Une « Catho Academy »

Publié le 01 Juil 2015
Une « Catho Academy » L'Homme Nouveau

Entretien avec Philippe Ariño.
Propos recueillis par Agathe du Boullay

Entretien avec Philippe Ariño, nouveau directeur et co-fondateur du cours Wojtyla. Servir l’Église par l’art, telle est l’idée de cette école qui, plus qu’une formation artistique, propose aussi une formation humaine.

Le Cours Wojtyla fait sa rentrée le premier octobre prochain. D’où est née cette idée de créer une École des arts du spectacle ?

Cette École est née de l’amitié entre des artistes catholiques qui déplorent que Dieu ne soit pas servi par l’art contemporain. Il n’est utilisé que comme prétexte thématique, pour faire de la sensibilisation vaguement catéchétique et de la culture religieuse. Au vu des urgences et des questionnements actuels, nous voulions au contraire mettre l’Église au centre de la création artistique, et proposer une structure où les artistes puissent se donner entièrement. Un artiste est aussi philosophe, politique, sociologue, sexologue, juriste,… Il ne se limite pas à la sphère esthétique. Il est complet et doit parler aux hommes de notre temps. C’est un homme perpétuellement nouveau. Fini l’artiste « chrétien » dans sa tour d’ivoire !

Que faites-vous concrètement dans cette école ? Quelles sont les conditions d’entrée ? Les élèves obtiennent-ils un diplôme ?
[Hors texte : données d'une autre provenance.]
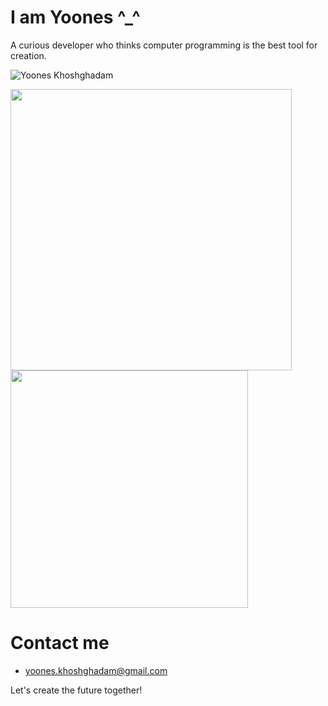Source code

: # I am Yoones ^_^
A curious developer who thinks computer programming is the best tool for creation.

![Yoones Khoshghadam](https://arepo.khoshghadam.com/api/b/6fm6tymKs_3-8pUyUny8l)

<a href="https://github.com/yooneskh">
  <img align="center" src="https://github-readme-stats.vercel.app/api?username=yooneskh&show_icons=true&count_private=true" style="width: 450px; max-width: 100%;" />
</a>
<a href="https://github.com/yooneskh">
  <img align="center" src="https://github-readme-stats.vercel.app/api/top-langs/?username=yooneskh&hide=java&langs_count=6&layout=compact" style="width: 380px; max-width: 100%;" />
</a>

# Contact me
- [yoones.khoshghadam@gmail.com](mailto:yoones.khoshghadam@gmail.com)

Let's create the future together!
Nous allons préparer une comédie musicale. Tous les cours qui vont être donnés seront orientés vers la création de ce projet. Nous ferons aussi des conférences, des master classes.
La sélection d’entrée se fait sur des auditions qui auront lieu les 27 juin et 19 septembre 2015. Pour ce qui est du diplôme, à la fin de chaque semestre, un bulletin est remis à chaque élève. Il porte des appréciations sur les différentes matières et sur le comportement de l’élève. Pour chaque élève, le passage en 2ème ou 3ème année se fait au vu des notes dans les conditions fixées par l’équipe des professeurs. La scolarité complète du Cours Wojtyla s’articule sur 3 années consécutives maximum :  la première année est l’initiation (le débutant découvre le monde de l’art et s’essaie aux différents rôles artistiques) ;  la deuxième année est la consolidation et le perfectionnement (l’élève intermédiaire participe à l’élaboration d’un spectacle) ; la troisième année est la confirmation (le confirmé peut prétendre à la création d’un spectacle en entier). À la sortie de ces trois années de formation, chaque élève recevra un diplôme qui lui permettra de faire valoir les apports de sa scolarité et qui lui donnera certainement accès à des métiers artistiques. Tout se fait par réseaux, rencontres, parrainages et réputation. Même si dans ce domaine il est impossible d’avoir une garantie sur les débouchés, quoi qu’il en soit, les résultats, la progression du savoir-faire et les productions concrètes de l’École attesteront pour chaque élève qui aura suivi la formation complète des trois ans d’un niveau et d’un enrichissement personnel et collectif indéniables, et exploitables professionnellement parlant. 

Quels seront les professeurs ? D’où viennent-ils ?

Marguerite Chauvin sera le professeur de danse. Elle a une formation en comédie musicale et en tant que chorégraphe, qu’elle a reçue chez les frères de Saint-Jean. Elle joue actuellement dans la Tactique du diable, tout comme Vincent Laissy qui sera le professeur de musique et qui a été au conservatoire. Franck Nankam quant à lui est chanteur et sera notre professeur de maintien et de communication. Pour ma part, je serai le professeur de décryptage d’actualité ainsi que le directeur de l’école.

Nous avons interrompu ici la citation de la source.